Reinhold Messner is thought by many to be the greatest mountaineer ever. His list of accomplishments is long and distinguished, including such feats as the first ascent of Everest without oxygen and the first solo climb of that mountain too. He is also the first person to successfully summit all 14 of the 8000-meter peaks as well. So any time he weighs in on the state of climbing, it is always interesting.
That is exactly what he did in this interview with The Himalayan Times. The Italian climbing legends talks about the role that Sherpas continue to play in expeditions to the big mountains, how “traditional” alpinism needs to be preserved, and his thoughts on the current mountaineering approach, which is dominated by commercial teams.
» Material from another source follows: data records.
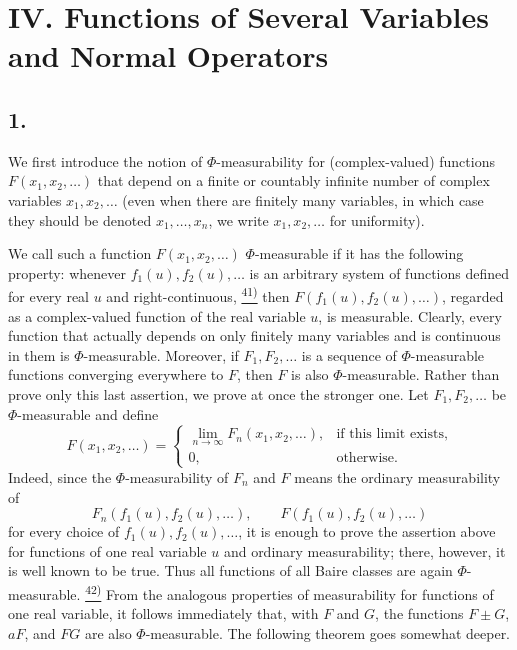 \documentclass[12pt,b5paper,twoside]{article}
\newcommand{\noteref}[1]{%
  \hyperlink{note:#1}{\textsuperscript{#1)}}}
\begin{document}
\section*{IV. Functions of Several Variables and Normal Operators}
\label{sec:IV}

\subsection*{1.}
\label{sec:IV.1}
We first introduce the notion of $\Phi$-measurability for (complex-valued) functions
$F(x_1,x_2,\ldots)$ that depend on a finite or countably infinite number of complex
variables $x_1,x_2,\ldots$ (even when there are finitely many variables, in which case
they should be denoted $x_1,\ldots,x_n$,
we write $x_1,x_2,\ldots$ for uniformity).

We call such a function $F(x_1,x_2,\ldots)$ $\Phi$-measurable if it has the following
property: whenever $f_1(u),f_2(u),\ldots$ is an arbitrary system of functions defined
for every real $u$ and right-continuous,\noteref{41} then
$F(f_1(u),f_2(u),\ldots)$, regarded as a complex-valued function of the real variable
$u$, is measurable.  Clearly, every function that actually depends on only finitely
many variables and is continuous in them is $\Phi$-measurable.  Moreover, if
$F_1,F_2,\ldots$ is a sequence of $\Phi$-measurable functions converging everywhere
to $F$, then $F$ is also $\Phi$-measurable.  Rather than prove only this last assertion,
we prove at once the stronger one.  Let $F_1,F_2,\ldots$ be $\Phi$-measurable and
define
\[
 F(x_1,x_2,\ldots)=
 \begin{cases}
   \displaystyle\lim_{n\to\infty}F_n(x_1,x_2,\ldots),
      & \text{if this limit exists},\\[2pt]
   0, & \text{otherwise}.
 \end{cases}
\]
Indeed, since the $\Phi$-measurability of $F_n$ and $F$ means the ordinary
measurability of
\[
 F_n(f_1(u),f_2(u),\ldots), \qquad F(f_1(u),f_2(u),\ldots)
\]
for every choice of $f_1(u),f_2(u),\ldots$, it is enough to prove the assertion above
for functions of one real variable $u$ and ordinary measurability; there, however, it
is well known to be true.  Thus all functions of all Baire classes are again
$\Phi$-measurable.\noteref{42}  From the analogous properties of measurability for
functions of one real variable, it follows immediately that, with $F$ and $G$, the
functions $F\pm G$, $aF$, and $FG$ are also $\Phi$-measurable.  The following theorem
goes somewhat deeper.
\end{document}
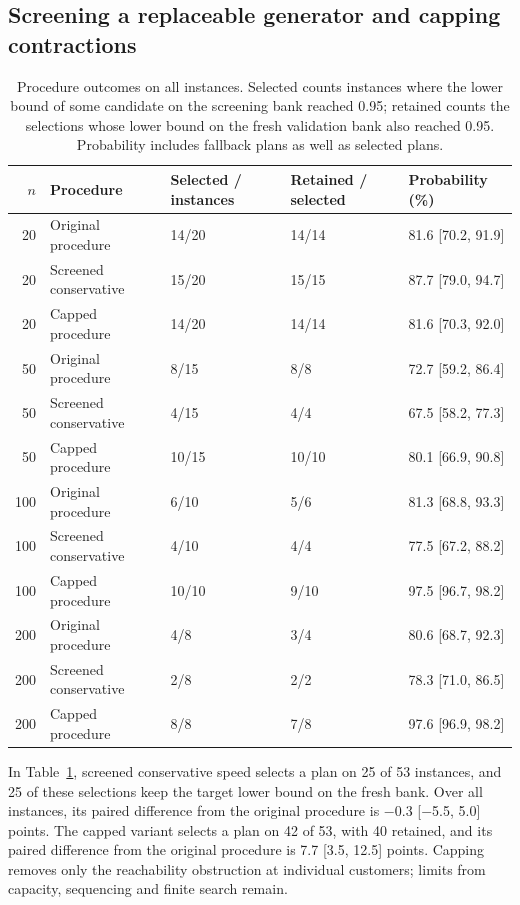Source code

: \subsection{Screening a replaceable generator and capping contractions}

\begin{table}[htbp]
\centering
\small
\caption{Procedure outcomes on all instances. Selected counts instances where the lower bound of some candidate on the screening bank reached 0.95; retained counts the selections whose lower bound on the fresh validation bank also reached 0.95. Probability includes fallback plans as well as selected plans.}
\label{tab:screen}
\begin{tabular}{rllll}
\toprule
$n$ & Procedure & Selected / instances & Retained / selected & Probability (\%)\\
\midrule
20 & Original procedure & 14/20 & 14/14 & 81.6 [70.2, 91.9]\\
20 & Screened conservative & 15/20 & 15/15 & 87.7 [79.0, 94.7]\\
20 & Capped procedure & 14/20 & 14/14 & 81.6 [70.3, 92.0]\\
50 & Original procedure & 8/15 & 8/8 & 72.7 [59.2, 86.4]\\
50 & Screened conservative & 4/15 & 4/4 & 67.5 [58.2, 77.3]\\
50 & Capped procedure & 10/15 & 10/10 & 80.1 [66.9, 90.8]\\
100 & Original procedure & 6/10 & 5/6 & 81.3 [68.8, 93.3]\\
100 & Screened conservative & 4/10 & 4/4 & 77.5 [67.2, 88.2]\\
100 & Capped procedure & 10/10 & 9/10 & 97.5 [96.7, 98.2]\\
200 & Original procedure & 4/8 & 3/4 & 80.6 [68.7, 92.3]\\
200 & Screened conservative & 2/8 & 2/2 & 78.3 [71.0, 86.5]\\
200 & Capped procedure & 8/8 & 7/8 & 97.6 [96.9, 98.2]\\
\bottomrule
\end{tabular}
\end{table}


In Table~\ref{tab:screen}, screened conservative speed selects a plan on 25 of 53 instances, and 25 of these selections keep the target lower bound on the fresh bank. Over all instances, its paired difference from the original procedure is $-$0.3 [$-$5.5, 5.0] points. The capped variant selects a plan on 42 of 53, with 40 retained, and its paired difference from the original procedure is 7.7 [3.5, 12.5] points. Capping removes only the reachability obstruction at individual customers; limits from capacity, sequencing and finite search remain.

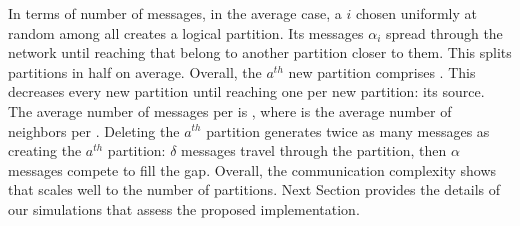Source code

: In terms of number of messages, in the average case, a \process $i$
chosen uniformly at random among all \processes creates a logical
partition. Its messages $\alpha_i$ spread through the network until
reaching \processes that belong to another partition closer to
them. This splits partitions in half on average. Overall, the $a^{th}$
new partition comprises  \processes. This decreases every new
partition until reaching one \process per new partition: its
source. The average number of messages per \process is
, where  is the average
number of neighbors per \process.
Deleting the $a^{th}$ partition generates twice as many messages as
creating the $a^{th}$ partition: $\delta$ messages travel through the
partition, then $\alpha$ messages compete to fill the gap.  Overall,
the communication complexity shows that \NAME scales well to the
number of partitions.
Next Section provides the details of our simulations that assess the
proposed implementation.

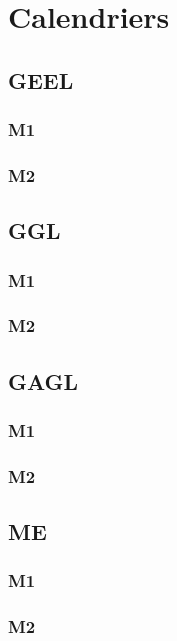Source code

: \documentclass[a4paper,11pt]{article}
\begin{document}
\section{Calendriers}\label{Calendrier}

\subsection{GEEL}

\subsubsection{M1}

\subsubsection{M2}


\subsection{GGL}

\subsubsection{M1}

\subsubsection{M2}


\subsection{GAGL}

\subsubsection{M1}

\subsubsection{M2}


\subsection{ME}

\subsubsection{M1}

\subsubsection{M2}
\end{document}

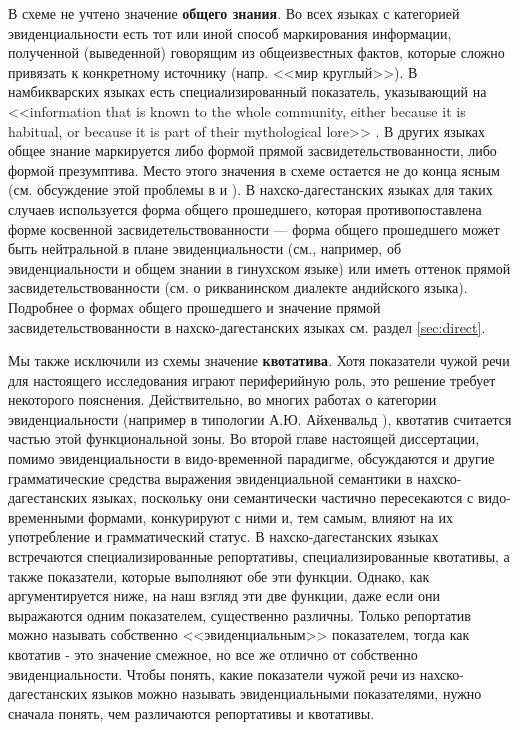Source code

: В схеме не учтено значение \textbf{общего знания}. Во всех языках с категорией эвиденциальности есть тот или иной способ маркирования информации, полученной (выведенной) говорящим из общеизвестных фактов, которые сложно привязать к конкретному источнику (напр. <<мир круглый>>). В намбикварских языках есть специализированный показатель, указывающий на <<information that is known to the whole community, either because it is habitual, or because it is part of their mythological lore>> \citep[350]{eberhard2018}. В других языках общее знание маркируется либо формой прямой засвидетельствованности, либо формой презумптива. 
Место этого значения в схеме остается не до конца ясным (см. обсуждение этой проблемы в \citep[35--38]{plungian2010} и \citep{verhees2019ev}). В нахско-дагестанских языках для таких случаев используется форма общего прошедшего, которая противопоставлена форме косвенной засвидетельствованности --- форма общего прошедшего может быть нейтральной в плане эвиденциальности (см., например, \citep[56]{forker2014} об эвиденциальности и общем знании в гинухском языке) или иметь оттенок прямой засвидетельствованности (см. \citep[274]{verhees2018} о рикванинском диалекте андийского языка). Подробнее о формах общего прошедшего и значение прямой засвидетельствованности в нахско-дагестанских языках см. раздел \ref{sec:direct}.
\par Мы также исключили из схемы значение \textbf{квотатива}. Хотя показатели чужой речи для настоящего исследования играют периферийную роль, это решение требует некоторого пояснения. Действительно, во многих работах о категории эвиденциальности (например в типологии А.Ю. Айхенвальд \citep{aikhenvald2004}), квотатив считается частью этой функциональной зоны. Во второй главе настоящей диссертации, помимо эвиденциальности в видо-временной парадигме, обсуждаются и другие грамматические средства выражения эвиденциальной семантики в нахско-дагестанских языках, поскольку они семантически частично пересекаются с видо-временными формами, конкурируют с ними и, тем самым, влияют на их употребление и грамматический статус. В нахско-дагестанских языках встречаются специализированные репортативы, специализированные квотативы, а также показатели, которые выполняют обе эти функции. Однако, как аргументируется ниже, на наш взгляд эти две функции, даже если они выражаются одним показателем, существенно различны. Только репортатив можно называть собственно <<эвиденциальным>> показателем, тогда как квотатив - это значение смежное, но все же отлично от собственно эвиденциальности. Чтобы понять, какие показатели чужой речи из нахско-дагестанских языков можно называть эвиденциальными показателями, нужно сначала понять, чем различаются репортативы и квотативы. 
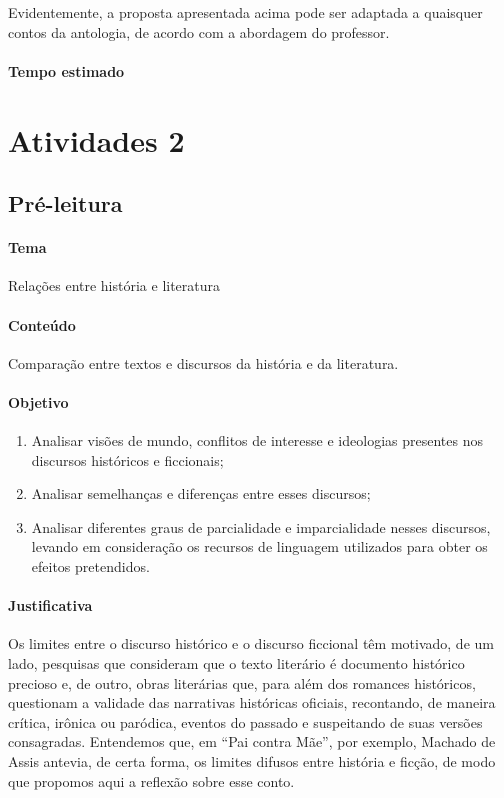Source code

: \documentclass[11pt]{extarticle}
\begin{document}
Evidentemente, a proposta apresentada acima pode ser adaptada a
quaisquer contos da antologia, de acordo com a abordagem do professor.

\paragraph{Tempo estimado}

\section{Atividades 2}

\subsection{Pré-leitura}


\paragraph{Tema} Relações entre história e literatura

\paragraph{Conteúdo} Comparação entre textos e discursos da história e da
literatura.

\paragraph{Objetivo} 
\begin{enumerate}
\item
Analisar visões de mundo, conflitos de interesse e
ideologias presentes nos discursos históricos e ficcionais; 
\item
Analisar semelhanças e diferenças entre esses discursos; 
\item
Analisar diferentes
graus de parcialidade e imparcialidade nesses discursos, levando em
consideração os recursos de linguagem utilizados para obter os efeitos
pretendidos.
\end{enumerate}

\paragraph{Justificativa} Os limites entre o discurso histórico e o
discurso ficcional têm motivado, de um lado, pesquisas que consideram
que o texto literário é documento histórico precioso e, de outro, obras
literárias que, para além dos romances históricos, questionam a validade
das narrativas históricas oficiais, recontando, de maneira crítica,
irônica ou paródica, eventos do passado e suspeitando de suas versões
consagradas. Entendemos que, em ``Pai contra Mãe'', por exemplo, Machado
de Assis antevia, de certa forma, os limites difusos entre história e
ficção, de modo que propomos aqui a reflexão sobre esse conto.
\end{document}
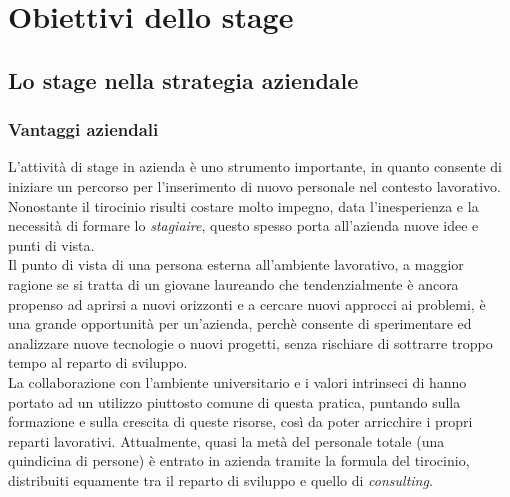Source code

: 
\cleardoublepage
\chapter{Obiettivi dello stage}
\label{cap:obiettivi-stage}
\section{Lo stage nella strategia aziendale}
\subsection{Vantaggi aziendali}
L'attività di stage in azienda è uno strumento importante, in quanto consente di iniziare un percorso per l'inserimento di nuovo personale nel contesto lavorativo.\\
Nonostante il tirocinio risulti costare molto impegno, data l'inesperienza e la necessità di formare lo \textit{stagiaire}, questo spesso porta all'azienda nuove idee e punti di vista.\\
Il punto di vista di una persona esterna all'ambiente lavorativo, a maggior ragione se si tratta di un giovane laureando che tendenzialmente è ancora propenso ad aprirsi a nuovi orizzonti e a cercare nuovi approcci ai problemi, è una grande opportunità per un'azienda, perchè consente di sperimentare ed analizzare nuove tecnologie o nuovi progetti, senza rischiare di sottrarre troppo tempo al reparto di sviluppo.\\
La collaborazione con l'ambiente universitario e i valori intrinseci di \AD{} hanno portato ad un utilizzo piuttosto comune di questa pratica, puntando sulla formazione e sulla crescita di queste risorse, così da poter arricchire i propri reparti lavorativi. Attualmente, quasi la metà del personale totale (una quindicina di persone) è entrato in azienda tramite la formula del tirocinio, distribuiti equamente tra il reparto di sviluppo e quello di \textit{consulting}.

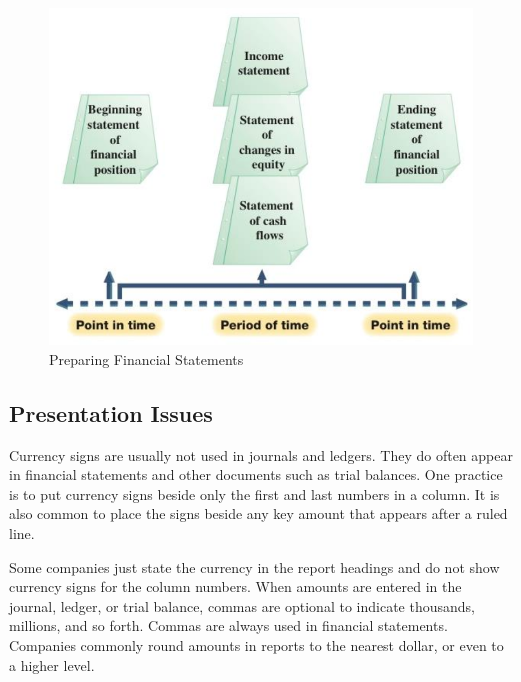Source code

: \documentclass[../main.tex]{subfiles}
\begin{document}
	\begin{figure}[ht]
		\centering
		\includegraphics[width=1\columnwidth]{images/c2/preparing_financial_statements.png}
		\caption{Preparing Financial Statements}
	\end{figure}
	
	\subsection{Presentation Issues}
	
	Currency signs are usually not used in journals and ledgers. They do 
	often appear in financial statements and other documents such as trial 
	balances. 
	One practice is to put currency signs beside only the first and last 
	numbers in a column. It is also common to place the signs beside any key 
	amount that appears after a ruled line. 
	
	Some companies just state the currency in the report headings and do not 
	show currency signs for the column numbers. When amounts are entered in the 
	journal, ledger, or trial balance, commas are optional to indicate 
	thousands, millions, and so forth. Commas are always used in financial 
	statements. Companies commonly round amounts in reports to the nearest 
	dollar, or even to a higher level. 
	
\end{document}
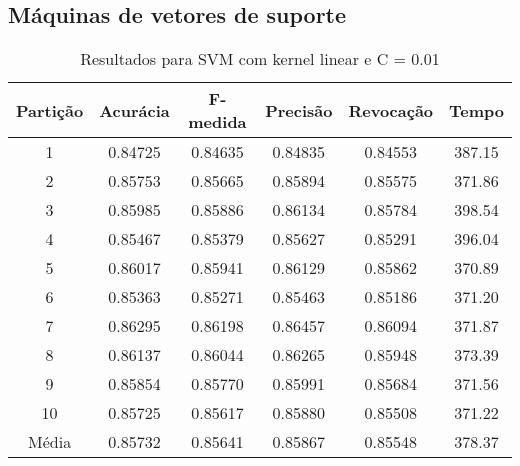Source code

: \subsection{Máquinas de vetores de suporte}

\begin{table}[h]
\centering
\caption{Resultados para SVM com kernel linear e C = 0.01}
\vspace{0.2cm}
\begin{tabular}{c|c|c|c|c|c}
Partição & Acurácia & F-medida & Precisão & Revocação & Tempo \\
\hline
1  & 0.84725 & 0.84635 & 0.84835 & 0.84553 & 387.15 \\ 
2  & 0.85753 & 0.85665 & 0.85894 & 0.85575 & 371.86 \\
3  & 0.85985 & 0.85886 & 0.86134 & 0.85784 & 398.54 \\
4  & 0.85467 & 0.85379 & 0.85627 & 0.85291 & 396.04 \\
5  & 0.86017 & 0.85941 & 0.86129 & 0.85862 & 370.89 \\
6  & 0.85363 & 0.85271 & 0.85463 & 0.85186 & 371.20 \\
7  & 0.86295 & 0.86198 & 0.86457 & 0.86094 & 371.87 \\
8  & 0.86137 & 0.86044 & 0.86265 & 0.85948 & 373.39 \\
9  & 0.85854 & 0.85770 & 0.85991 & 0.85684 & 371.56 \\
10 & 0.85725 & 0.85617 & 0.85880 & 0.85508 & 371.22 \\
\hline
Média & 0.85732 & 0.85641 & 0.85867 & 0.85548 & 378.37 \\

\end{tabular} 
\label{table:resultadosSVMLinear}
\end{table}

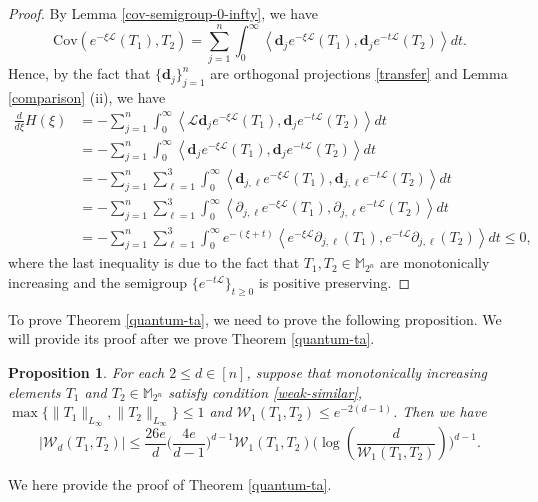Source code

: \documentclass{amsbook}
\newtheorem{proposition}[theorem]{Proposition}
\theoremstyle{definition}
\theoremstyle{remark}
\numberwithin{section}{chapter}
\numberwithin{equation}{chapter}
\newcommand{\M}{\mathbb{M}}
\newcommand{\1}{\mathbf{1}}
\newcommand{\La}{\mathcal{L}}
\newcommand{\dc}{\mathbf{d}}
\begin{document}
\begin{proof}
 By Lemma \ref{cov-semigroup-0-infty}, we have
	\[
	\mathrm{Cov}\left(e^{-\xi\La}(T_1),T_2\right)=\sum_{j=1}^{n}\int_{0}^{\infty}\left\langle\dc_{j}e^{-\xi \La}(T_1),\dc_{j}e^{-t\La}(T_2)\right\rangle dt.
	\]
	Hence, by the fact that $\{\dc_{j}\}_{j=1}^{n}$ are orthogonal projections \eqref{transfer} and Lemma \ref{comparison} (ii), we have
	\begin{equation}\label{derivative-1}
		\begin{split}
			\frac{d}{d\xi}H(\xi)&=-\sum_{j=1}^{n}\int_{0}^{\infty}\left\langle\La\dc_{j}e^{-\xi\La}(T_1),\dc_{j}e^{-t\La}(T_2)\right\rangle dt\\
			&=-\sum_{j=1}^{n}\int_{0}^{\infty}\left\langle\dc_{j}e^{-\xi\La}(T_1),\dc_{j}e^{-t\La}(T_2)\right\rangle dt\\
			&=-\sum_{j=1}^{n}\sum_{\ell=1}^{3}\int_{0}^{\infty}\left\langle\dc_{j,\ell}e^{-\xi\La}(T_1),\dc_{j,\ell}e^{-t\La}(T_2)\right\rangle dt\\
			&=-\sum_{j=1}^{n}\sum_{\ell=1}^{3}\int_{0}^{\infty}\left\langle\partial_{j,\ell}e^{-\xi\La}(T_1),\partial_{j,\ell}e^{-t\La}(T_2)\right\rangle dt\\
			&=-\sum_{j=1}^{n}\sum_{\ell=1}^{3}\int_{0}^{\infty} e^{-(\xi+t)}\left\langle e^{-\xi\La}\partial_{j,\ell}(T_1),e^{-t\La}\partial_{j,\ell}(T_2)\right\rangle dt\leq 0,
		\end{split}
	\end{equation}
	where the last inequality is due to the fact that $T_1, T_2\in \M_{2^{n}}$ are monotonically increasing and the semigroup $\{e^{-t\La}\}_{t\geq 0}$ is positive preserving.
\end{proof}

To prove Theorem \ref{quantum-ta}, we need to prove the following proposition. We will provide its proof after we prove Theorem \ref{quantum-ta}.

\begin{proposition}\label{tala-correlation-pro1}  For each $2\leq d\in [n]$, suppose that monotonically increasing elements $T_1$ and $T_2\in \M_{2^{n}}$ satisfy condition \eqref{weak-similar}, $\max\{\|T_1\|_{L_{\infty}},\|T_2\|_{L_{\infty}}\}\leq 1$ and $\mathcal{W}_1(T_1,T_2)\leq e^{-2(d-1)}$.  Then we have
	$$|\mathcal{W}_d(T_1,T_2)|\leq \frac{26e}{d}\Big(\frac{4e}{d-1}\Big)^{d-1}\mathcal{W}_1(T_1,T_2)\Big(\log(\frac{d}{\mathcal{W}_1(T_1,T_2)})\Big)^{d-1}.$$
\end{proposition}


We here provide the proof of  Theorem \ref{quantum-ta}.
\end{document}
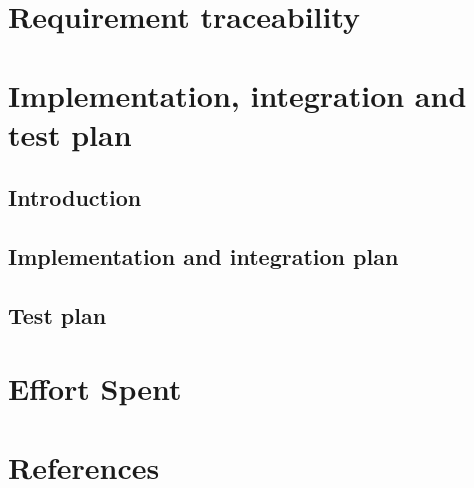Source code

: \chapter{Requirement traceability}
	
\chapter{Implementation, integration and test plan}
	\section{Introduction}
		
	\section{Implementation and integration plan}
		
	\section{Test plan}
\chapter{Effort Spent}
    
\chapter{References}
Not one to hold back on his opinions, Messner tells the Times that commercial mountaineering is basically the same as tourism, and even equated it to “climbing indoors.” He notes that when he climbed the big peaks he did it much the same way as Edmund Hillary. But now, anyone with enough money can pay a commercial guide service to take them to the top. This isn’t true alpinism in his mind.
Messner went on to say “During our time, we had guided the Sherpas to the top of the summit. Now, they lead the westerners and climbers from the other world to the summit point, keeping all the problems of expedition members away.” He stressed that the situation was very different in the past, with the Sherpas being more teammates rather than just guides.
Currently, the Italian explorer – who has skied across Antarctica, trekked the Gobi, and gone in search of the Yeti in the Himalaya, has returned to Nepal to film a movie on Ama Dablam. The film will be the true story of efforts to climb that mountain from 1959 to 1979. He also says that he’s working on a movie about Everest with Hollywood producers too.
Messner tells the Times that over the years he has fallen in love with Nepal, and has been there more than 50 times. It doesn’t sound like that love affair will end anytime soon.